Instead, it was mostly fans of different teams trading insults, which I assume is why they don't have the audience participation scrolls anymore. Or maybe they realized that it makes no sense to have TV shows catering to people who have moved on to other media.
But what got me was how baseless and generic the insults were. You'd expect them to be based on actual events on the sports field, with team success giving an advantage to some fans. Say, the Leaf fans take a low profile, while the then-successful Habs remind everyone who's winning. But no, they just threw one unoriginal insult after another at the other side. It was the linguistic equivalent of the Calvin peeing truck window decals.

Heck, even if they can't come up with material themselves, the Chevy commercials I've belaboured in the past give plenty of cues. And yet, the insults are just playground taunts so meaningless that you could reverse the names and they'd make just as much sense.
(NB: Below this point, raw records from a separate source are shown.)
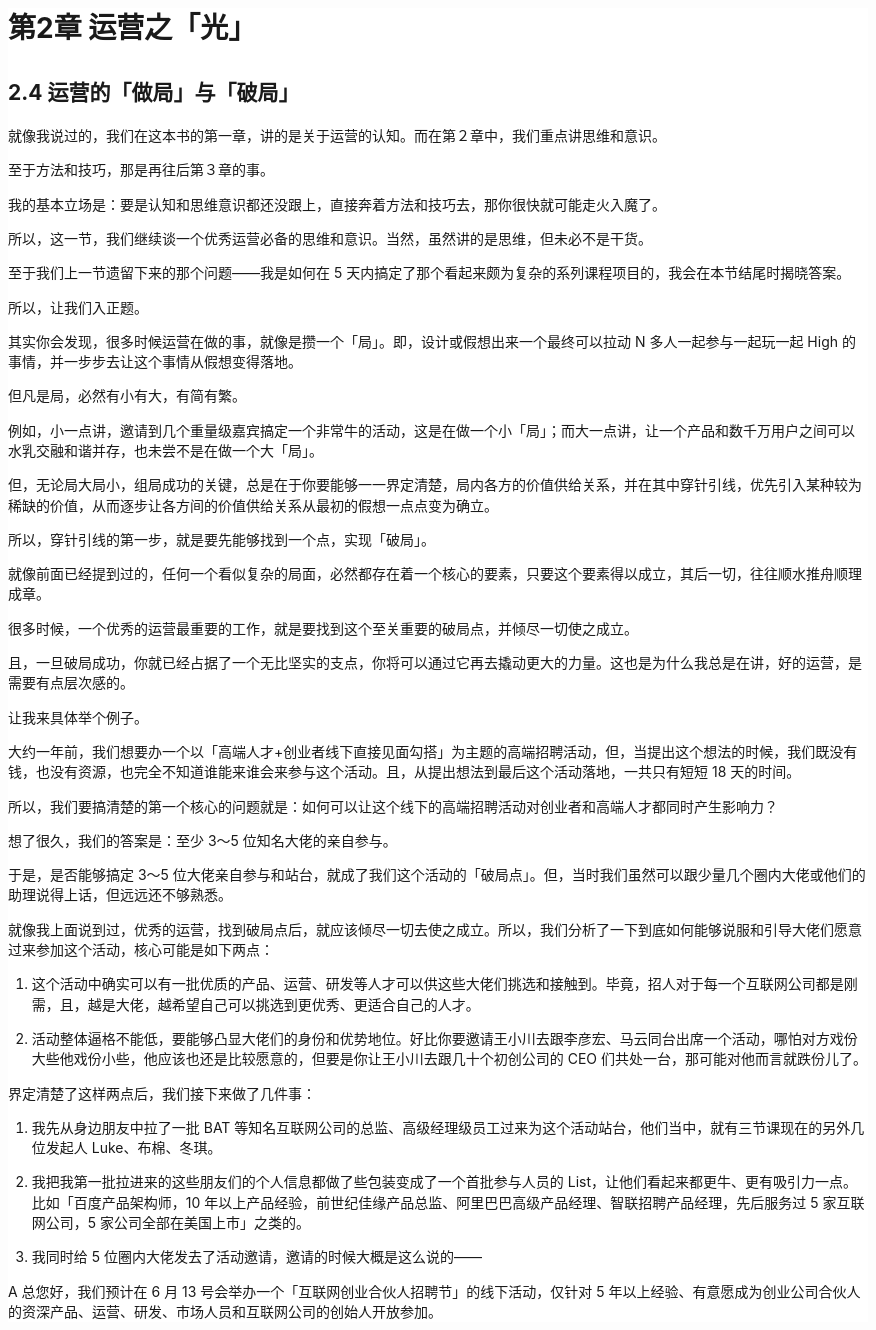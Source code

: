 # 第2章 运营之「光」

## 2.4 运营的「做局」与「破局」

就像我说过的，我们在这本书的第一章，讲的是关于运营的认知。而在第２章中，我们重点讲思维和意识。

至于方法和技巧，那是再往后第３章的事。

我的基本立场是：要是认知和思维意识都还没跟上，直接奔着方法和技巧去，那你很快就可能走火入魔了。

所以，这一节，我们继续谈一个优秀运营必备的思维和意识。当然，虽然讲的是思维，但未必不是干货。

至于我们上一节遗留下来的那个问题——我是如何在 5 天内搞定了那个看起来颇为复杂的系列课程项目的，我会在本节结尾时揭晓答案。

所以，让我们入正题。

其实你会发现，很多时候运营在做的事，就像是攒一个「局」。即，设计或假想出来一个最终可以拉动 N 多人一起参与一起玩一起 High 的事情，并一步步去让这个事情从假想变得落地。

但凡是局，必然有小有大，有简有繁。

例如，小一点讲，邀请到几个重量级嘉宾搞定一个非常牛的活动，这是在做一个小「局」；而大一点讲，让一个产品和数千万用户之间可以水乳交融和谐并存，也未尝不是在做一个大「局」。

但，无论局大局小，组局成功的关键，总是在于你要能够一一界定清楚，局内各方的价值供给关系，并在其中穿针引线，优先引入某种较为稀缺的价值，从而逐步让各方间的价值供给关系从最初的假想一点点变为确立。

所以，穿针引线的第一步，就是要先能够找到一个点，实现「破局」。

就像前面已经提到过的，任何一个看似复杂的局面，必然都存在着一个核心的要素，只要这个要素得以成立，其后一切，往往顺水推舟顺理成章。

很多时候，一个优秀的运营最重要的工作，就是要找到这个至关重要的破局点，并倾尽一切使之成立。

且，一旦破局成功，你就已经占据了一个无比坚实的支点，你将可以通过它再去撬动更大的力量。这也是为什么我总是在讲，好的运营，是需要有点层次感的。

让我来具体举个例子。

大约一年前，我们想要办一个以「高端人才+创业者线下直接见面勾搭」为主题的高端招聘活动，但，当提出这个想法的时候，我们既没有钱，也没有资源，也完全不知道谁能来谁会来参与这个活动。且，从提出想法到最后这个活动落地，一共只有短短 18 天的时间。

所以，我们要搞清楚的第一个核心的问题就是：如何可以让这个线下的高端招聘活动对创业者和高端人才都同时产生影响力？

想了很久，我们的答案是：至少 3～5 位知名大佬的亲自参与。

于是，是否能够搞定 3～5 位大佬亲自参与和站台，就成了我们这个活动的「破局点」。但，当时我们虽然可以跟少量几个圈内大佬或他们的助理说得上话，但远远还不够熟悉。

就像我上面说到过，优秀的运营，找到破局点后，就应该倾尽一切去使之成立。所以，我们分析了一下到底如何能够说服和引导大佬们愿意过来参加这个活动，核心可能是如下两点：

1. 这个活动中确实可以有一批优质的产品、运营、研发等人才可以供这些大佬们挑选和接触到。毕竟，招人对于每一个互联网公司都是刚需，且，越是大佬，越希望自己可以挑选到更优秀、更适合自己的人才。

2. 活动整体逼格不能低，要能够凸显大佬们的身份和优势地位。好比你要邀请王小川去跟李彦宏、马云同台出席一个活动，哪怕对方戏份大些他戏份小些，他应该也还是比较愿意的，但要是你让王小川去跟几十个初创公司的 CEO 们共处一台，那可能对他而言就跌份儿了。

界定清楚了这样两点后，我们接下来做了几件事：

1. 我先从身边朋友中拉了一批 BAT 等知名互联网公司的总监、高级经理级员工过来为这个活动站台，他们当中，就有三节课现在的另外几位发起人 Luke、布棉、冬琪。

2. 我把我第一批拉进来的这些朋友们的个人信息都做了些包装变成了一个首批参与人员的 List，让他们看起来都更牛、更有吸引力一点。比如「百度产品架构师，10 年以上产品经验，前世纪佳缘产品总监、阿里巴巴高级产品经理、智联招聘产品经理，先后服务过 5 家互联网公司，5 家公司全部在美国上市」之类的。

3. 我同时给 5 位圈内大佬发去了活动邀请，邀请的时候大概是这么说的——

A 总您好，我们预计在 6 月 13 号会举办一个「互联网创业合伙人招聘节」的线下活动，仅针对 5 年以上经验、有意愿成为创业公司合伙人的资深产品、运营、研发、市场人员和互联网公司的创始人开放参加。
What’s really strange is that Ford vs. Chevy is far from their biggest battle. They’re in a fight for their lives against the imports, and they’re both fighting poor perception of American cars. If the auto industry were a superhero franchise, we’d be in the movie where the Good Guys and Bad Guys have to band together to fight some greater threat. In other words, these competitors have more similarities than differences.
But maybe it’s that sameness that causes the rivalry. They say that the businesses in which branding is most important are the ones where the competitors are essentially the same. So these insults are no different from ad campaigns selling you soap.